Authenticity is one goal of Clinical Pastoral Education (CPE), because one is to subject himself/herself to self-awareness. This is like seeing your face through the mirror. Your group members will help you understand why you talk or behave the way you do with their feedbacks. This is called processing in CPE. We need to process ourselves as to
- Why we tell a lie.
- Why we behave the way we do.
- Why we cannot express ourselves.
- Why we get angry even for small things.
- Why we become intolerant and feel angry if our wish is not followed.
- Why do we easily cry when scolded.
Has crying became our coping mechanism or not? There is a cause for every issue that we grapple with in life. We need someone who can mirror to us our behavior.
Example: Why are we angry with some elders who are of the same age as our father. This was the behavior of Pablo. His CPE Supervisor asked him to recall where that anger started out. The Supervisor suspected transference. Pablo then told a story about his dad, who enjoyed ridiculing him for urinating on his bed when he was 12 years old. He could not fight his father, of course, when he was young. When he became a person with authority, he shouts at elderly for little or no reason. He is transferring his hatred for his father to another person who is as old as his father then regrets after hurting the elderly. There was transference indeed as suspected. So Supervisors, and Pastoral Counselors in general, should be suspicious.

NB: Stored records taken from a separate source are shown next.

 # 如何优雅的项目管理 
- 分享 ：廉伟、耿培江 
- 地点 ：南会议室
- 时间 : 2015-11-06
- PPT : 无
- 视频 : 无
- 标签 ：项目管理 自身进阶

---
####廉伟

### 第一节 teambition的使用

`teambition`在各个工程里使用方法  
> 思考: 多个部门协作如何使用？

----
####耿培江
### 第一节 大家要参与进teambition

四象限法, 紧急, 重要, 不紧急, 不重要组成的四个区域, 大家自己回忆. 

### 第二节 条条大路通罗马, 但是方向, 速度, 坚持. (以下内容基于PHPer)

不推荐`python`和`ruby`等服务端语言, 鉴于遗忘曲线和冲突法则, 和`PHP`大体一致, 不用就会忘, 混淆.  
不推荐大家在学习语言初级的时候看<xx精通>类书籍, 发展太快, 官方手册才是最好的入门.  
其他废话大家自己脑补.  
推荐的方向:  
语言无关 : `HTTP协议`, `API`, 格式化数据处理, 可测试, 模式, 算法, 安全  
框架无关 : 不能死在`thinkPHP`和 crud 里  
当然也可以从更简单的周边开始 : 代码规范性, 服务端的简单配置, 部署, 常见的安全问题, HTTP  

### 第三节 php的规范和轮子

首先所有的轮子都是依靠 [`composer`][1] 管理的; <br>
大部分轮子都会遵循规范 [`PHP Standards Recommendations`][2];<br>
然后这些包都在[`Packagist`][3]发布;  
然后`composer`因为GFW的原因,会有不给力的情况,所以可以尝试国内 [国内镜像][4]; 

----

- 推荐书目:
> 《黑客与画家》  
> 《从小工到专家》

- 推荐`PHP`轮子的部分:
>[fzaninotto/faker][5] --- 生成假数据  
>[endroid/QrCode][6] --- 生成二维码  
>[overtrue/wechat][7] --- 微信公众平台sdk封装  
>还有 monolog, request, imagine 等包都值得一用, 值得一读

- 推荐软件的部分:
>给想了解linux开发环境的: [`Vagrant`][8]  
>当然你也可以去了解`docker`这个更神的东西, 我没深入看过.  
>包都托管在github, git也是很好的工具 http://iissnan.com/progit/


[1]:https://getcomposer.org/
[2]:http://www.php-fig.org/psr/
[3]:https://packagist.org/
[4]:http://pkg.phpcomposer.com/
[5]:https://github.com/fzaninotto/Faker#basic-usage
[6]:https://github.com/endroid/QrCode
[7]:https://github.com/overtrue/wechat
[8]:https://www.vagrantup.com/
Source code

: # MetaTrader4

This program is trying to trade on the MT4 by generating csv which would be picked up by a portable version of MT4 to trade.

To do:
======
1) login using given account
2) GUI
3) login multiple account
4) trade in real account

Another example is a Pastor who was delivering a sermon in a Church, when suddenly he saw a member texting while others are listening to him. He then burst into anger and castigated the person who was texting. He regretted showing his temper before his congregation. When he went into CPE he was encouraged by his Supervisor to look back into his upbringing, if there was any incident that may have triggered his anger. Then he recalled, “When I was in grade 6, I was scolded by my Teacher when I was reading a note passed by my classmate about a girl I like very much. Then he stopped lecturing and singled me out as one who does not listen to him when he is teaching us. I was so embarrassed in front of my classmates– especially the girl who laughed with the others at me.” That boy hated his teacher and when he became a Pastor he did the same to someone in his congregation. Why? Yes because that anger was not processed. In 2 Cor 5:17 says, “He who is in Christ is a new being, the old was gone and the new has come.” This is easier said than done. Unless the old and dirty behavior is processed and identified and thrown in the garbage, the old behavior may come back sooner or later.